SAUCE
1/3 cup butter or margarine
1/4 cup grated onion
1/3 cup sifted all-purpose flour
1-1/2 cups dry red wine
1/2 cup catsup
1/2 cup beef bouillion
1/2 teaspoon salt
1/8 teaspoon pepper
1/16 teaspoon garlic salt
1 tablespoon brown sugar
1 tablespoon prepared mustard
1/16 teaspoon ground cloves
MEATBALLS
1 lb. ground beef chuck
1/2 lb. ground veal
1/2 lb. ground pork
3/4 cups bread crumbs
1/2 cup minced onion
2 tablespoons minced parsley
1 teaspoon salt
1/8 teaspoon pepper
1 tablespoon Worcestershire sauce
1 egg
1/2 cup milk
1/4 cup butter or shortening
To make Sauce:
Melt butter in saucepan; saute onion until golden. Sprinkle with flour; gradually stir in wine.
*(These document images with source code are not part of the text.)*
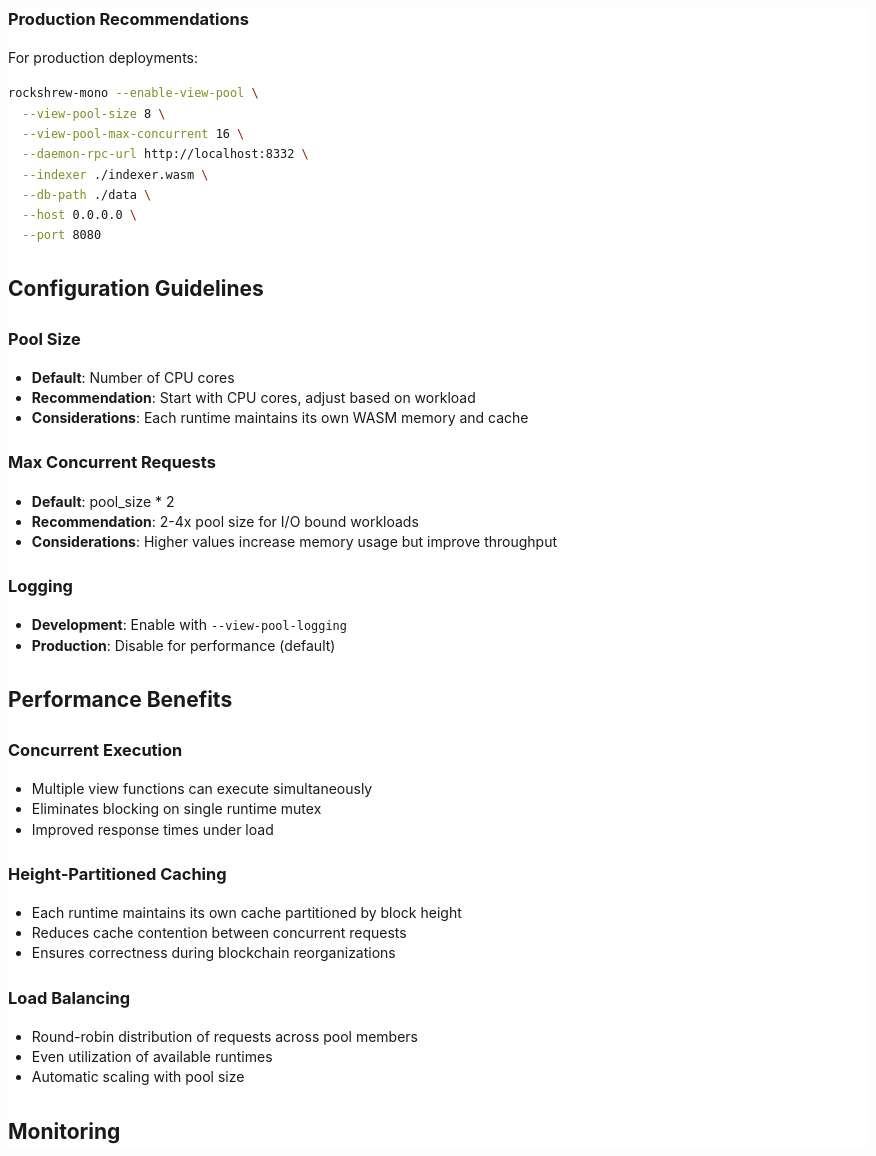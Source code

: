 ### Production Recommendations

For production deployments:
```bash
rockshrew-mono --enable-view-pool \
  --view-pool-size 8 \
  --view-pool-max-concurrent 16 \
  --daemon-rpc-url http://localhost:8332 \
  --indexer ./indexer.wasm \
  --db-path ./data \
  --host 0.0.0.0 \
  --port 8080
```

## Configuration Guidelines

### Pool Size
- **Default**: Number of CPU cores
- **Recommendation**: Start with CPU cores, adjust based on workload
- **Considerations**: Each runtime maintains its own WASM memory and cache

### Max Concurrent Requests
- **Default**: pool_size * 2
- **Recommendation**: 2-4x pool size for I/O bound workloads
- **Considerations**: Higher values increase memory usage but improve throughput

### Logging
- **Development**: Enable with `--view-pool-logging`
- **Production**: Disable for performance (default)

## Performance Benefits

### Concurrent Execution
- Multiple view functions can execute simultaneously
- Eliminates blocking on single runtime mutex
- Improved response times under load

### Height-Partitioned Caching
- Each runtime maintains its own cache partitioned by block height
- Reduces cache contention between concurrent requests
- Ensures correctness during blockchain reorganizations

### Load Balancing
- Round-robin distribution of requests across pool members
- Even utilization of available runtimes
- Automatic scaling with pool size

## Monitoring
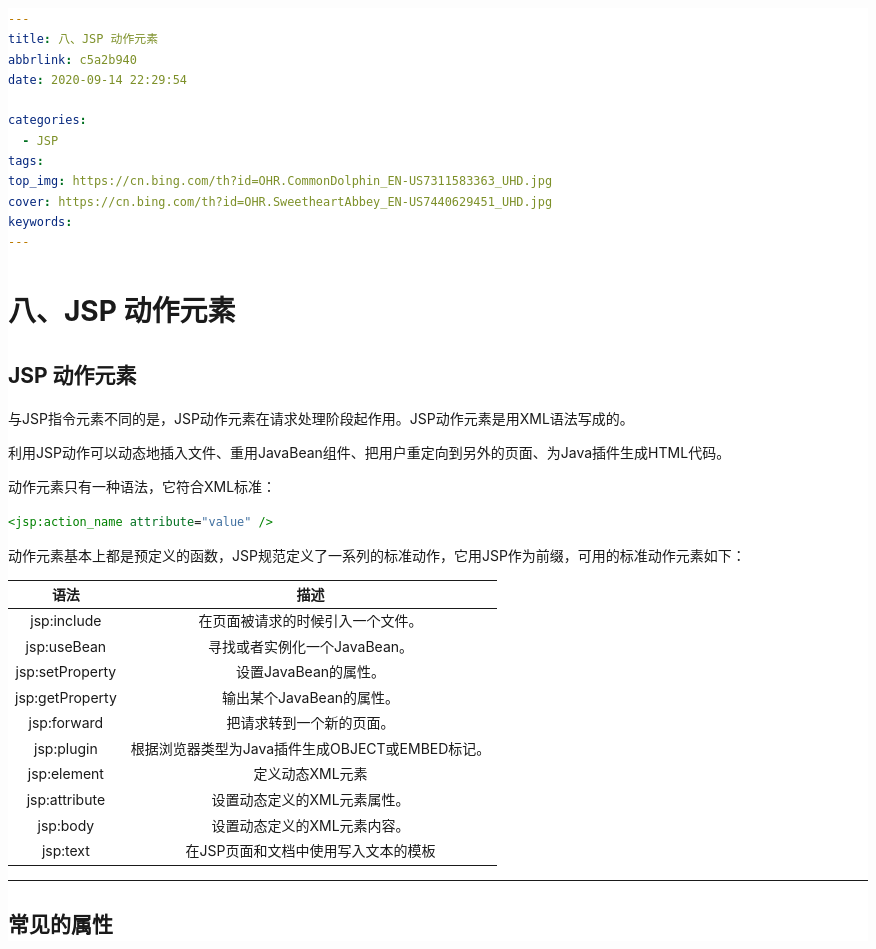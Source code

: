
```yaml
---
title: 八、JSP 动作元素
abbrlink: c5a2b940
date: 2020-09-14 22:29:54

categories:
  - JSP
tags:
top_img: https://cn.bing.com/th?id=OHR.CommonDolphin_EN-US7311583363_UHD.jpg
cover: https://cn.bing.com/th?id=OHR.SweetheartAbbey_EN-US7440629451_UHD.jpg
keywords:  
---
```

# 八、JSP 动作元素

## JSP 动作元素

与JSP指令元素不同的是，JSP动作元素在请求处理阶段起作用。JSP动作元素是用XML语法写成的。

利用JSP动作可以动态地插入文件、重用JavaBean组件、把用户重定向到另外的页面、为Java插件生成HTML代码。

动作元素只有一种语法，它符合XML标准：

```JSP
<jsp:action_name attribute="value" />
```

动作元素基本上都是预定义的函数，JSP规范定义了一系列的标准动作，它用JSP作为前缀，可用的标准动作元素如下：

|      语法       |                      描述                       |
| :-------------: | :---------------------------------------------: |
|   jsp:include   |        在页面被请求的时候引入一个文件。         |
|   jsp:useBean   |          寻找或者实例化一个JavaBean。           |
| jsp:setProperty |              设置JavaBean的属性。               |
| jsp:getProperty |            输出某个JavaBean的属性。             |
|   jsp:forward   |            把请求转到一个新的页面。             |
|   jsp:plugin    | 根据浏览器类型为Java插件生成OBJECT或EMBED标记。 |
|   jsp:element   |                 定义动态XML元素                 |
|  jsp:attribute  |           设置动态定义的XML元素属性。           |
|    jsp:body     |           设置动态定义的XML元素内容。           |
|    jsp:text     |       在JSP页面和文档中使用写入文本的模板       |

------

## 常见的属性
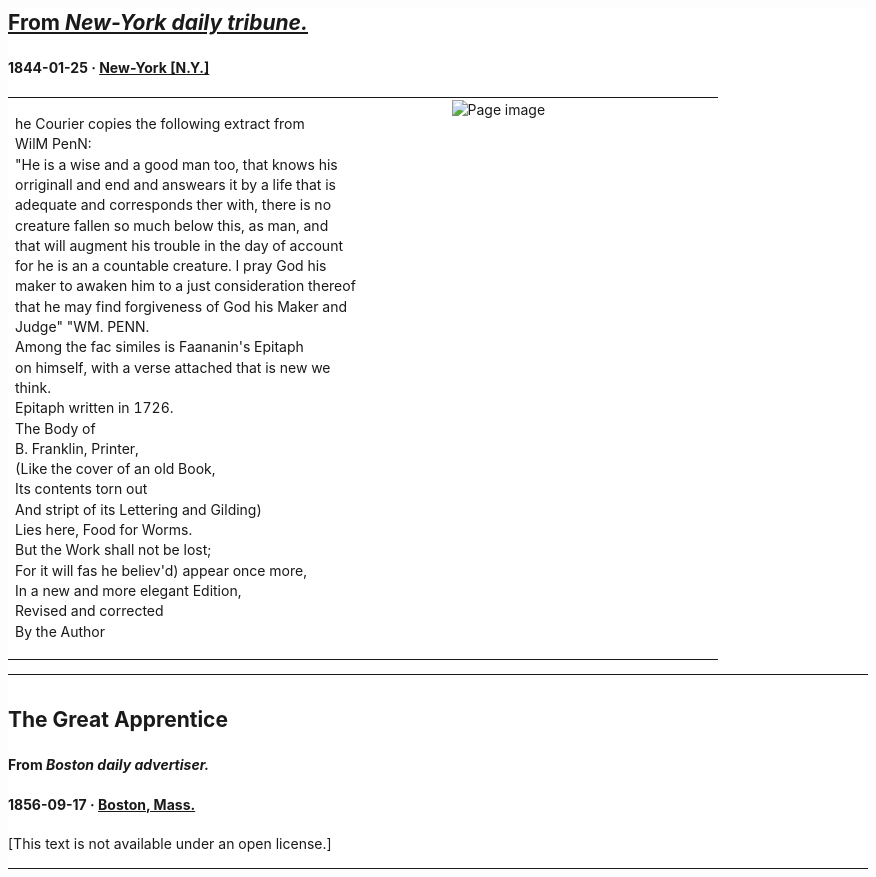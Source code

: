 ## [From _New-York daily tribune._](https://www.loc.gov/resource/sn83030213/1844-01-25/ed-1/?sp=4)

#### 1844-01-25 &middot; [New-York [N.Y.]](http://dbpedia.org/resource/New_York_City)

<table style="width: 100%;"><tr><td style="width: 50%">

he Courier copies the following extract from  
WilM PenN:  
&quot;He is a wise and a good man too, that knows his  
orriginall and end and answears it by a life that is  
adequate and corresponds ther with, there is no  
creature fallen so much below this, as man, and  
that will augment his trouble in the day of account  
for he is an a countable creature. I pray God his  
maker to awaken him to a just consideration thereof  
that he may find forgiveness of God his Maker and  
Judge&quot; &quot;WM. PENN.  
Among the fac similes is Faananin&#x27;s Epitaph  
on himself, with a verse attached that is new we  
think.  
Epitaph written in 1726.  
The Body of  
B. Franklin, Printer,  
(Like the cover of an old Book,  
Its contents torn out  
And stript of its Lettering and Gilding)  
Lies here, Food for Worms.  
But the Work shall not be lost;  
For it will fas he believ&#x27;d) appear once more,  
In a new and more elegant Edition,  
Revised and corrected  
By the Author
</td><td style="width: 50%; max-height: 75%; margin: auto; display: block;">
<img alt="Page image" src="https://tile.loc.gov/image-services/iiif/service:ndnp:dlc:batch_dlc_gritty_ver01:data:sn83030213:00206530194:1844012501:0412/pct:17.371663244353183,5.643355099208227,16.49098790782569,13.371817923724803/!600,600/0/default.jpg"/>
</td>
</tr></table>

---

## The Great Apprentice

#### From _Boston daily advertiser._

#### 1856-09-17 &middot; [Boston, Mass.](http://dbpedia.org/resource/Boston)

[This text is not available under an open license.]

---
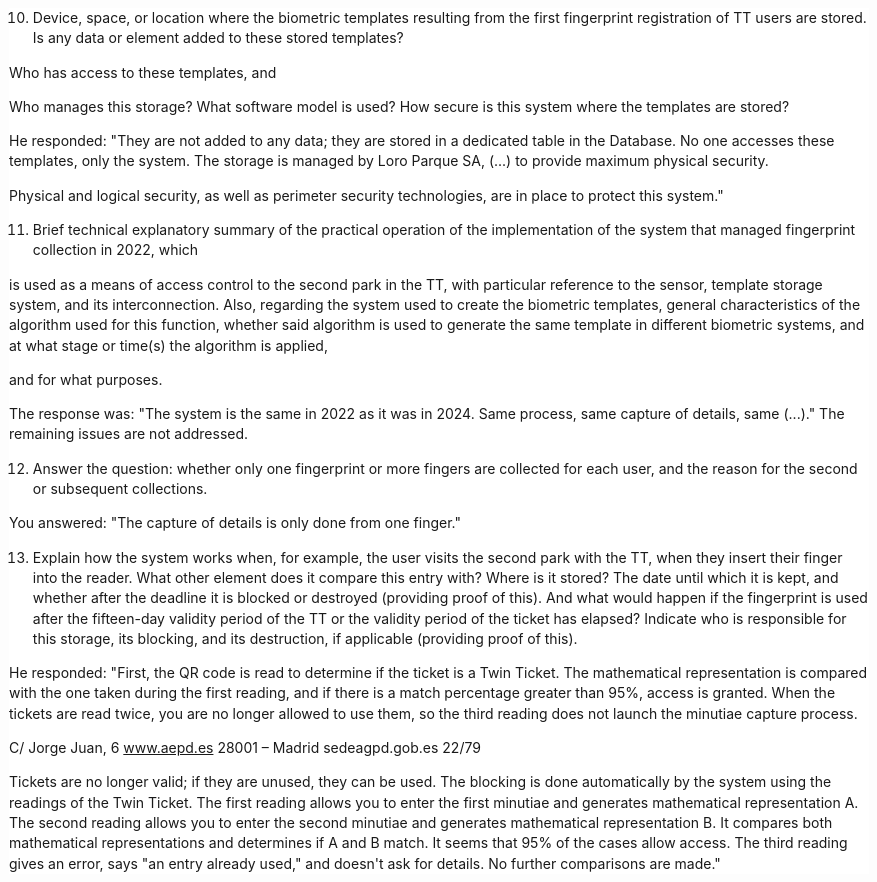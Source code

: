 10. Device, space, or location where the biometric templates resulting from
the first fingerprint registration of TT users are stored. Is any data or element added to these stored templates?

Who has access to these templates, and

Who manages this storage? What software model is used? How secure is this system where the templates are stored?

He responded: "They are not added to any data; they are stored in a dedicated table in the
Database. No one accesses these templates, only the system. The storage is
managed by Loro Parque SA, (...) to provide maximum physical security. 

Physical and logical security, as well as perimeter security technologies, are in place to protect this
system."

11. Brief technical explanatory summary of the practical operation of the
implementation of the system that managed fingerprint collection in 2022, which

is used as a means of access control to the second park in the TT, with particular reference
to the sensor, template storage system, and its interconnection. Also, regarding the system used to create the biometric templates, general characteristics of the algorithm used for this function, whether said algorithm is used to generate
the same template in different biometric systems, and at what stage or time(s) the algorithm is applied,

and for what purposes.

The response was: "The system is the same in 2022 as it was in 2024. Same process, same
capture of details, same (...)."
The remaining issues are not addressed.

12. Answer the question: whether only one fingerprint or more fingers are collected for each user, and the reason for the second or subsequent collections.

You answered: "The capture of details is only done from one finger."

13. Explain how the system works when, for example, the user visits the
second park with the TT, when they insert their finger into the reader. What other element does it compare this entry with? Where is it stored? The date until which it is kept, and whether
after the deadline it is blocked or destroyed (providing proof of this). And what would happen if the fingerprint is used after the fifteen-day validity period of the TT or the validity period of the ticket has elapsed? Indicate who is responsible for this storage, its blocking, and its
destruction, if applicable (providing proof of this).

He responded: "First, the QR code is read to determine if the ticket is a Twin Ticket. The mathematical representation is compared with the one taken during the first reading, and if there is a match percentage greater than 95%, access is granted. When the tickets are read twice, you are no longer allowed to use them, so the third reading does not launch the minutiae capture process.

C/ Jorge Juan, 6 www.aepd.es
28001 – Madrid sedeagpd.gob.es 22/79

Tickets are no longer valid; if they are unused, they can be used. The blocking is done automatically by the system using the readings of the Twin Ticket. The first reading allows you to enter the first minutiae and generates mathematical representation A. The second reading allows you to enter the second minutiae and generates mathematical representation B.
It compares both mathematical representations and determines if A and B match. It seems that 95% of the cases allow access.
The third reading gives an error, says "an entry already used," and doesn't ask for details.
No further comparisons are made."

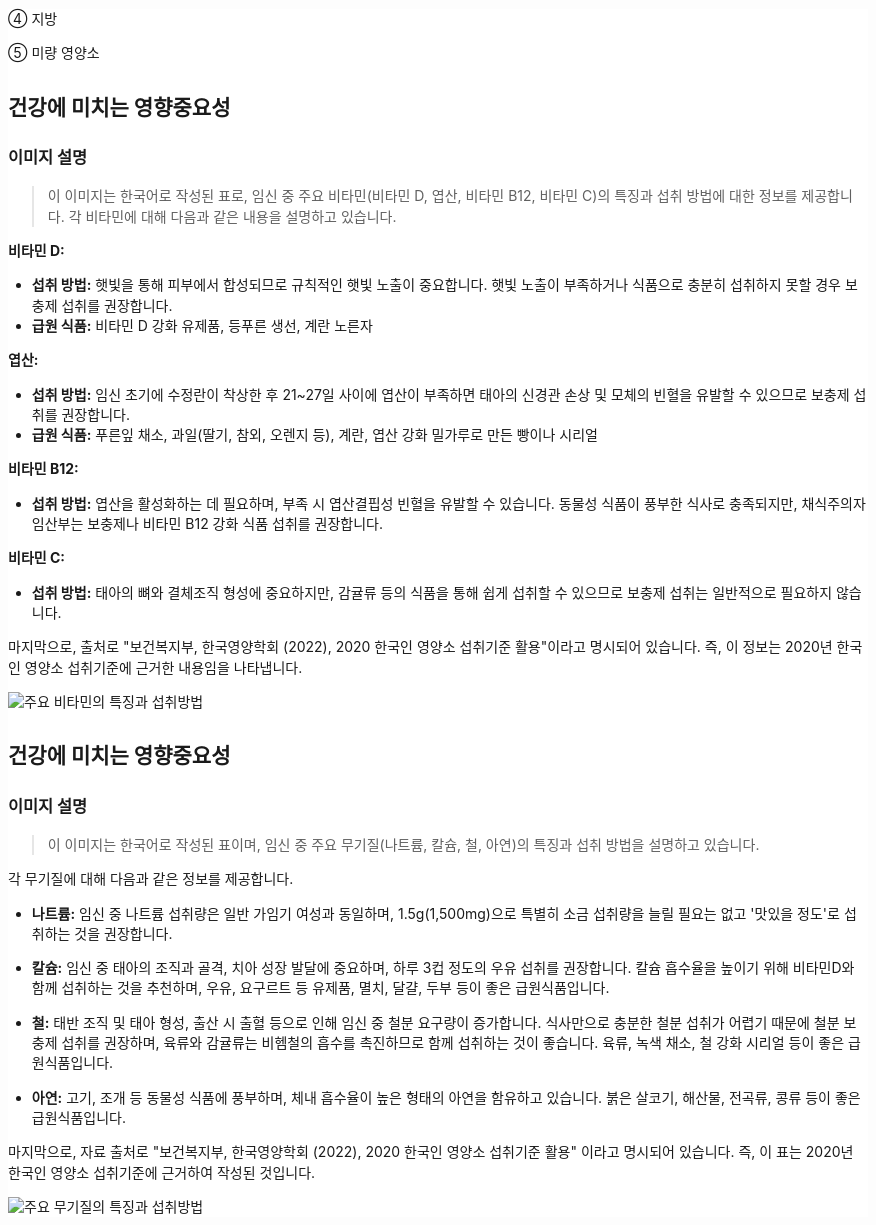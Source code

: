 ④ 지방


⑤ 미량 영양소

## 건강에 미치는 영향중요성

### 이미지 설명
> 이 이미지는 한국어로 작성된 표로, 임신 중 주요 비타민(비타민 D, 엽산, 비타민 B12, 비타민 C)의 특징과 섭취 방법에 대한 정보를 제공합니다. 각 비타민에 대해 다음과 같은 내용을 설명하고 있습니다.

**비타민 D:**

* **섭취 방법:** 햇빛을 통해 피부에서 합성되므로 규칙적인 햇빛 노출이 중요합니다. 햇빛 노출이 부족하거나 식품으로 충분히 섭취하지 못할 경우 보충제 섭취를 권장합니다.
* **급원 식품:** 비타민 D 강화 유제품, 등푸른 생선, 계란 노른자

**엽산:**

* **섭취 방법:** 임신 초기에 수정란이 착상한 후 21~27일 사이에 엽산이 부족하면 태아의 신경관 손상 및 모체의 빈혈을 유발할 수 있으므로 보충제 섭취를 권장합니다.
* **급원 식품:** 푸른잎 채소, 과일(딸기, 참외, 오렌지 등), 계란, 엽산 강화 밀가루로 만든 빵이나 시리얼

**비타민 B12:**

* **섭취 방법:** 엽산을 활성화하는 데 필요하며, 부족 시 엽산결핍성 빈혈을 유발할 수 있습니다. 동물성 식품이 풍부한 식사로 충족되지만, 채식주의자 임산부는 보충제나 비타민 B12 강화 식품 섭취를 권장합니다.

**비타민 C:**

* **섭취 방법:** 태아의 뼈와 결체조직 형성에 중요하지만, 감귤류 등의 식품을 통해 쉽게 섭취할 수 있으므로 보충제 섭취는 일반적으로 필요하지 않습니다.

마지막으로, 출처로 "보건복지부, 한국영양학회 (2022), 2020 한국인 영양소 섭취기준 활용"이라고 명시되어 있습니다.  즉, 이 정보는 2020년 한국인 영양소 섭취기준에 근거한 내용임을 나타냅니다.

![주요 비타민의 특징과 섭취방법](https://is.kdca.go.kr/cscdnhfile/health/healthNewDown/healthInfoFileDown.do?SEQ=1845612aa753)

## 건강에 미치는 영향중요성

### 이미지 설명
> 이 이미지는 한국어로 작성된 표이며, 임신 중 주요 무기질(나트륨, 칼슘, 철, 아연)의 특징과 섭취 방법을 설명하고 있습니다.

각 무기질에 대해 다음과 같은 정보를 제공합니다.

* **나트륨:** 임신 중 나트륨 섭취량은 일반 가임기 여성과 동일하며, 1.5g(1,500mg)으로 특별히 소금 섭취량을 늘릴 필요는 없고 '맛있을 정도'로 섭취하는 것을 권장합니다.

* **칼슘:** 임신 중 태아의 조직과 골격, 치아 성장 발달에 중요하며, 하루 3컵 정도의 우유 섭취를 권장합니다. 칼슘 흡수율을 높이기 위해 비타민D와 함께 섭취하는 것을 추천하며, 우유, 요구르트 등 유제품, 멸치, 달걀, 두부 등이 좋은 급원식품입니다.

* **철:** 태반 조직 및 태아 형성, 출산 시 출혈 등으로 인해 임신 중 철분 요구량이 증가합니다. 식사만으로 충분한 철분 섭취가 어렵기 때문에 철분 보충제 섭취를 권장하며, 육류와 감귤류는 비헴철의 흡수를 촉진하므로 함께 섭취하는 것이 좋습니다.  육류, 녹색 채소, 철 강화 시리얼 등이 좋은 급원식품입니다.

* **아연:** 고기, 조개 등 동물성 식품에 풍부하며, 체내 흡수율이 높은 형태의 아연을 함유하고 있습니다. 붉은 살코기, 해산물, 전곡류, 콩류 등이 좋은 급원식품입니다.

마지막으로, 자료 출처로 "보건복지부, 한국영양학회 (2022), 2020 한국인 영양소 섭취기준 활용" 이라고 명시되어 있습니다.  즉, 이 표는 2020년 한국인 영양소 섭취기준에 근거하여 작성된 것입니다.

![주요 무기질의 특징과 섭취방법](https://is.kdca.go.kr/cscdnhfile/health/healthNewDown/healthInfoFileDown.do?SEQ=1845612ea316)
Stirring constantly, cook over medium heat until thickened and smooth. Add remaining ingredients; simmer five minutes.
To make Meatballs:
In large mixing bowl, combine meats, crumbs, onion, parsley and seasonings. Stir in Worcestershire, beaten egg and milk. Form into one-inch balls. Brown well in butter or shortening. Preheat oven to 300 deg. F. Butter 13 by nine by two-inch pan. Arrange meatballs in pan; pour on wine sauce. Cover pan; bake 60 minutes.